Online bots – some supported by the Iranian government – attempted to downplay the protests before the government temporarily blocked apps like Twitter and Telegram. Beyond simple censorship, the Iranian government has refined the ability to use social media to spread disinformation, specifically on issues related to sanctions and the Iran Deal. Social media bots have a demonstrable effect on public political discourse in Iran, polarizing and defining online debates.
But the Iranian government aims to further increase its control over domestic internet use by implementing a national information network (NIN). The network functions as a domestic intranet that hosts Iranian websites connected to the global internet only at certain nodes. Given these developments, the Iranian government will increasingly be able to control public awareness and opinion of the regime, politics, and the economy.
Enhancing Sanction Effectiveness: Social Media and Public Opinion
While sanctions are meant to reduce the resources Iran uses funding militant groups and ballistic missile programs, there seems to be little evidence that US sanctions have actually constrained these policy objectives. The sanctions impact the everyday citizen and instead of the government directly. The economic conditions brought about by the sanctions are therefore a clear driver of social unrest and discontentment.
This same the public anger driving the anti-government protests, however, could be influenced by the Iranian government and directed against the US. If the anti-US demonstrations held annually on the anniversary of the 1979 Iranian Revolution are any indicator, the government is eager to foment anti-US sentiments wherever possible. As Iran consolidates its control over social media-based narratives and opinions, policymakers should expect Iran to exploit rising public discontent.
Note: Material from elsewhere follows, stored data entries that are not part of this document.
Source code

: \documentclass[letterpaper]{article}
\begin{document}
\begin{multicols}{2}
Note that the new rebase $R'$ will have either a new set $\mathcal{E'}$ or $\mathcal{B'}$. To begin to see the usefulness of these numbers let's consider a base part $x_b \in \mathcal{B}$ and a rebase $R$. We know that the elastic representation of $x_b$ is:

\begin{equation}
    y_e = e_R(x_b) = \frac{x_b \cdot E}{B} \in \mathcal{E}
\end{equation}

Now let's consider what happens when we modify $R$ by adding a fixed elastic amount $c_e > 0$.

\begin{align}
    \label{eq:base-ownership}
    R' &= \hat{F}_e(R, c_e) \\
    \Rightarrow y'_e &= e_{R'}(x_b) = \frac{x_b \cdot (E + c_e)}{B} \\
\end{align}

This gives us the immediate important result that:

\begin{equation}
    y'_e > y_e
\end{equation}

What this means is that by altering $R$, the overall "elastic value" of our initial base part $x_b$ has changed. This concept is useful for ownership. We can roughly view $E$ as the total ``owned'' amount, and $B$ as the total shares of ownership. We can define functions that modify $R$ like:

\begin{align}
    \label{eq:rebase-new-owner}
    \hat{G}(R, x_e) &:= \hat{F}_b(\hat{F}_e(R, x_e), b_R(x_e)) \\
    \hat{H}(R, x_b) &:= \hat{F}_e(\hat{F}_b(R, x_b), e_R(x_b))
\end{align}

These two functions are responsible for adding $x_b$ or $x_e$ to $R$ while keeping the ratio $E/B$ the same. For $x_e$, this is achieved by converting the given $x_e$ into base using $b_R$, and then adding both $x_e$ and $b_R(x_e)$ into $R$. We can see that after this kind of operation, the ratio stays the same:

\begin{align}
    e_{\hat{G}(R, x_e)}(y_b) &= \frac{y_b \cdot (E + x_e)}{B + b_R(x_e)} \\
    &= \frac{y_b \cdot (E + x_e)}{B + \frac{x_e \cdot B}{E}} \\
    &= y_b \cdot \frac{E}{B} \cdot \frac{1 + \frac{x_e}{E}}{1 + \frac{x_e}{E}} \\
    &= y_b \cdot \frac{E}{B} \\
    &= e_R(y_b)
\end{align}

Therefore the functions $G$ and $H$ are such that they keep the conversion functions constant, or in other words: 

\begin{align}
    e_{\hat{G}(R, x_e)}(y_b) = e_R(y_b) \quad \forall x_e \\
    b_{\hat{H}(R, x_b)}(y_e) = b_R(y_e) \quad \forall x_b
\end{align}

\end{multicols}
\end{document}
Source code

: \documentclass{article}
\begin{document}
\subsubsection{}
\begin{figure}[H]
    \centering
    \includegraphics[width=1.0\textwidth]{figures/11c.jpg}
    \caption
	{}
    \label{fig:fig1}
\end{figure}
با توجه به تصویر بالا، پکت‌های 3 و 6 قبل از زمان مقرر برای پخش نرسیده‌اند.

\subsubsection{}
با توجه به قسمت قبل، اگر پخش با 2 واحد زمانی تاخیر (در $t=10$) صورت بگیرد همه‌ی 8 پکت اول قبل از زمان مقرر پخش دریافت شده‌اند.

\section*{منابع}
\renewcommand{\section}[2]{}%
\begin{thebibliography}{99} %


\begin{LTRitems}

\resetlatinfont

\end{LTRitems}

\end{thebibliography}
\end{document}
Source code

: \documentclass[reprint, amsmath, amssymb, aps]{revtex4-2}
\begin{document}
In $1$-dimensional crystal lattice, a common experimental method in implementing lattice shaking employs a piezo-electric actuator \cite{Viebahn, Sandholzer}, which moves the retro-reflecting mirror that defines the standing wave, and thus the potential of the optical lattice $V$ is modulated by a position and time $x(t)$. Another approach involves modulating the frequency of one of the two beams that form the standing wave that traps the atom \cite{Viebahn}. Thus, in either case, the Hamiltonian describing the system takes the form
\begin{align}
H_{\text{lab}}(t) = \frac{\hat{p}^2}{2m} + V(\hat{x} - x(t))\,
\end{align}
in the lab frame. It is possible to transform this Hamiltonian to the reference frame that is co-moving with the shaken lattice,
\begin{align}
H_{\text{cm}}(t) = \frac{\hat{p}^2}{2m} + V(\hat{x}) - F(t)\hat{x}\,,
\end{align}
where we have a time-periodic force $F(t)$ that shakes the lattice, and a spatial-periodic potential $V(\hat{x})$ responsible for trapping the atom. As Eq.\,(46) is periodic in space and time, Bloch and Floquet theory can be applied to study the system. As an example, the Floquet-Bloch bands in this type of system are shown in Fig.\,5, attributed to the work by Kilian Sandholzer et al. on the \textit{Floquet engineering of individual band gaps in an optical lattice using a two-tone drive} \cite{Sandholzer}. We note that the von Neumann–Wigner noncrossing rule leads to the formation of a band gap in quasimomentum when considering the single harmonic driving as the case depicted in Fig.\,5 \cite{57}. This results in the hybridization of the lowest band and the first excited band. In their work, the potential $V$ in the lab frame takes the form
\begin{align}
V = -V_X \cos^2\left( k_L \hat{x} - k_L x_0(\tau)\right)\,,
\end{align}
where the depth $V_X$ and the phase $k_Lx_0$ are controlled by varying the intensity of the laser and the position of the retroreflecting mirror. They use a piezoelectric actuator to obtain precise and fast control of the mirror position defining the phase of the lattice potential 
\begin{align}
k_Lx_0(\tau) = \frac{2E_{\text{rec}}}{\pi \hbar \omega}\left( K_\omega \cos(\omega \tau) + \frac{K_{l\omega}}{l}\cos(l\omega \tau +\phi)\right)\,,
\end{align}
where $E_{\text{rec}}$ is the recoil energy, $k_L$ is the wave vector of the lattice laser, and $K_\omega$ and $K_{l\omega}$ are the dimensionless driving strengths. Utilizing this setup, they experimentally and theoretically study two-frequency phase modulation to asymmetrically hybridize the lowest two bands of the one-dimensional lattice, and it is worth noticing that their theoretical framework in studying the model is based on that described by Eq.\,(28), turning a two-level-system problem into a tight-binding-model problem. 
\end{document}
This is, indeed, a significant potential for the sanctions to backfire. If the economic situation becomes severe enough, in the words of one Iranian official, “leadership in Tehran will welcome a crisis that could change the subject domestically and rally the population round the flag.” Increased economic pressure and President Rouhani’s inability to alleviate the resultant conditions allows hardliners in the government to further their political objectives. This includes even greater state control of the internet, social media, and crackdowns on public opposition to the government’s foreign and economic policies.
In turn, this lends the government and its hardliners more power. Rather than the 180-degree reversal Washington hopes for, empowering government hardliners will only bring increased Iranian commitment to funding militant groups, circumventing sanctions, and developing ballistic missiles (along with their potentially accompanying nuclear warheads).
Yet there is increasing public resentment toward the rich elites in Iran who are not nearly as impacted by the sanctions as the rest of the public, a divide which could be amplified by external and domestic actors to encourage public opposition to Iran’s current policy priorities. The 2017–18 winter protests and their resurgence later this year, moreover, demonstrate public desire for change in their daily lives despite the fact that protests are punishable by death. Public diplomacy and social media campaigns directed toward and by the Iranian public emphasizing Iran’s prioritization of foreign policy expansionism at the expense of its public may very well improve sanction effectiveness.
An economic crisis with widespread protests represents a battleground over domestic Iranian public opinion. Those who wish to see reduced Iranian expansionism should regard public opinion in Iran as a fulcrum to delay or inhibit Iran’s expansionist agenda. If they do not, the Iran government will.
Disclaimer: The views expressed in this article are those of the author and do not necessarily represent the views of the U.S. Air Force, the U.S. Department of Defense, or the U.S. Government.